Task description :: Only lines containing the word "link" are needed; pull them out of the material.

[Start of section]

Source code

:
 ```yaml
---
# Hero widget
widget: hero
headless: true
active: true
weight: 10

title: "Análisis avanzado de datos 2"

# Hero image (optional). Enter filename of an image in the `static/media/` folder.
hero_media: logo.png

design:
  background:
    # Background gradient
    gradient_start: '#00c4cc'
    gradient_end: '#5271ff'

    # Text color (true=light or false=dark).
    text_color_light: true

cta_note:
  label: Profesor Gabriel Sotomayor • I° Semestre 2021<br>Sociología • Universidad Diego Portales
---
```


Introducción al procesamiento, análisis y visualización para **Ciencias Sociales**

[End of section]
[Start of section]

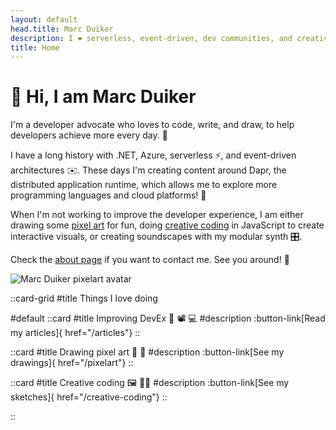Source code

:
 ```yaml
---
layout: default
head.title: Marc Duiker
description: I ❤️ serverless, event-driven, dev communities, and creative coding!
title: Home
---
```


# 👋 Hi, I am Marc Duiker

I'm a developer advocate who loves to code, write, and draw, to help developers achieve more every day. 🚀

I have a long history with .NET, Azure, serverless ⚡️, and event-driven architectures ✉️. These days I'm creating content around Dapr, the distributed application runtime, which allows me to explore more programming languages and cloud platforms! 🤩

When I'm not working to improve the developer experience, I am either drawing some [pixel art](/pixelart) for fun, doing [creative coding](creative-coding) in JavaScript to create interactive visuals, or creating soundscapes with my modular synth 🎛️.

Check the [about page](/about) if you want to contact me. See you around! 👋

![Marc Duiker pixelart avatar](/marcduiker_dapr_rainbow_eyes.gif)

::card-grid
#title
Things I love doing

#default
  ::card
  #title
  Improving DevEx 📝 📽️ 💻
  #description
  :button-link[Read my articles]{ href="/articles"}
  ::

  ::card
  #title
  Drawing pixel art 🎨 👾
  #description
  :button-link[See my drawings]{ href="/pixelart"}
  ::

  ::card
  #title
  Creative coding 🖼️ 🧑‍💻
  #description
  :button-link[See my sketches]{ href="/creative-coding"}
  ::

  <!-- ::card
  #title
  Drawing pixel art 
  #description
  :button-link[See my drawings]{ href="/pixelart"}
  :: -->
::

[End of section]
[Start of section]

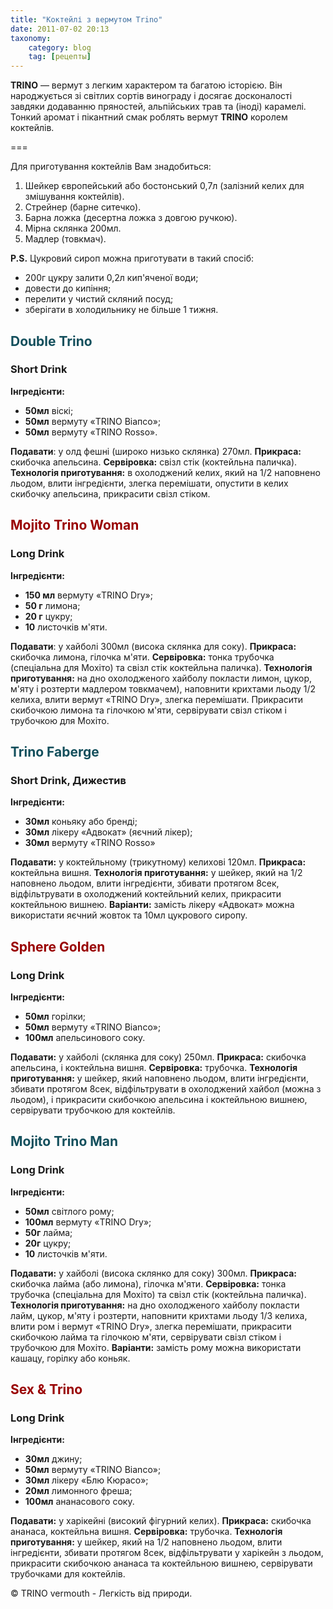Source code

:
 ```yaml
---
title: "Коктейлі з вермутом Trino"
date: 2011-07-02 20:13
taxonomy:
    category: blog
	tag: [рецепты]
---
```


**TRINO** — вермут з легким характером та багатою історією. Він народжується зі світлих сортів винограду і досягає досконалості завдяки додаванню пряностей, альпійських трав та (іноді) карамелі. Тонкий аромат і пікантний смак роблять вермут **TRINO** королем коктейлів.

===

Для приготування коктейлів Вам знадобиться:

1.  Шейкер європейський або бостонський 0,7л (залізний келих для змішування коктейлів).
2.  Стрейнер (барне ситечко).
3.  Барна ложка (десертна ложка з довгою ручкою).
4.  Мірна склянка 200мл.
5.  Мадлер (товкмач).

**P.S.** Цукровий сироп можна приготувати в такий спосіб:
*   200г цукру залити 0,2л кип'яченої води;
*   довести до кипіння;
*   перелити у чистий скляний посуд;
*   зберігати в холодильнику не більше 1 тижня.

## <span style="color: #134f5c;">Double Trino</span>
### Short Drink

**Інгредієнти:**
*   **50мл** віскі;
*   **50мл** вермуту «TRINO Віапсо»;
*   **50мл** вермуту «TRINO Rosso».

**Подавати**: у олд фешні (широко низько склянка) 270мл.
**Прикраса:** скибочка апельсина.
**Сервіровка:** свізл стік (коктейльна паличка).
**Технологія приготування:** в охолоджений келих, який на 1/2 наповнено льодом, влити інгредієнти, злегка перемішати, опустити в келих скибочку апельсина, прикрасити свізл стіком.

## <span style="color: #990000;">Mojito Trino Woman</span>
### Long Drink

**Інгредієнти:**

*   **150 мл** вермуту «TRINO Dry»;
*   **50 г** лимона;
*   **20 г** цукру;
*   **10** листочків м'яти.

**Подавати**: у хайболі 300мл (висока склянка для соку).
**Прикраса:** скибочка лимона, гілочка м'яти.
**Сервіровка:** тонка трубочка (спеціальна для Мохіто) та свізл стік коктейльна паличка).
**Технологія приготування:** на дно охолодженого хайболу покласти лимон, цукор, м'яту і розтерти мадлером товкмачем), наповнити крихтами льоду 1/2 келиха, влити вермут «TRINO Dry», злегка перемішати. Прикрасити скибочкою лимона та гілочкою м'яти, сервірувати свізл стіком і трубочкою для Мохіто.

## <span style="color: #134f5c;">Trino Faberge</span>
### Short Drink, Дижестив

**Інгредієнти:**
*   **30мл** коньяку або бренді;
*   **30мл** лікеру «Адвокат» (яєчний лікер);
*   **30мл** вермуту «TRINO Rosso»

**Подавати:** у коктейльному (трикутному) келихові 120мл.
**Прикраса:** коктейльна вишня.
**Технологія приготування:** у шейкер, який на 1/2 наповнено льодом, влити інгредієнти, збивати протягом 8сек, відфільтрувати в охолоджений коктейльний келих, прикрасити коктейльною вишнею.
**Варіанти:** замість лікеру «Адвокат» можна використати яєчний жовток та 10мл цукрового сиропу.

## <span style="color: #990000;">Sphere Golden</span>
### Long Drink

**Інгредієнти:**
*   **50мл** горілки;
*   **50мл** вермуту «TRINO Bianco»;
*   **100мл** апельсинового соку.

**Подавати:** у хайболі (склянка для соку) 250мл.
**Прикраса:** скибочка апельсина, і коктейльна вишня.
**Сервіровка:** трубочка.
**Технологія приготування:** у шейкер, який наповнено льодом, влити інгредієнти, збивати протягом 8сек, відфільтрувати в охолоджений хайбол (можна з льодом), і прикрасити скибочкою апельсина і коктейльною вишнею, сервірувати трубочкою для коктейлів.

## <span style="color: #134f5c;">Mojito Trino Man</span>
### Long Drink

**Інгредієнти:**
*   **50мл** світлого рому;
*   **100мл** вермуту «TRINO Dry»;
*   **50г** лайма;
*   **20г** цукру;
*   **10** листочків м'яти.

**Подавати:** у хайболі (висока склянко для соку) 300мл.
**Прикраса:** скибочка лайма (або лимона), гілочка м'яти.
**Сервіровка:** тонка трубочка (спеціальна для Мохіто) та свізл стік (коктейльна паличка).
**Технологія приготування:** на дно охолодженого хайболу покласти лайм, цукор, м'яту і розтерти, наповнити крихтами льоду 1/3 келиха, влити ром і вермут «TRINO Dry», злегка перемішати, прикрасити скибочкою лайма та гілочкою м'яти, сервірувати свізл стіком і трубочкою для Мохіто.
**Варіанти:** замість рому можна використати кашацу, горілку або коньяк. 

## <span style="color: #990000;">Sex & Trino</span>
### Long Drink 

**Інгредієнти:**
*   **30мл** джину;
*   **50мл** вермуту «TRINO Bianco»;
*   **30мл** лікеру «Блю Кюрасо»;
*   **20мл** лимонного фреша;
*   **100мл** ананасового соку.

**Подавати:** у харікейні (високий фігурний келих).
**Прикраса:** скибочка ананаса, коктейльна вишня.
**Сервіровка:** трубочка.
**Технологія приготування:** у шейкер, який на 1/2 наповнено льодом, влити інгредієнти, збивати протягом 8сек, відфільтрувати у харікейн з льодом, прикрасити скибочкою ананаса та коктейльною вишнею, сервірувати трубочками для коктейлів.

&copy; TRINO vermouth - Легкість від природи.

[End of section]

Written solution ::
  :button-link[Read my articles]{ href="/articles"}
  :button-link[See my drawings]{ href="/pixelart"}
  :button-link[See my sketches]{ href="/creative-coding"}
  :button-link[See my drawings]{ href="/pixelart"}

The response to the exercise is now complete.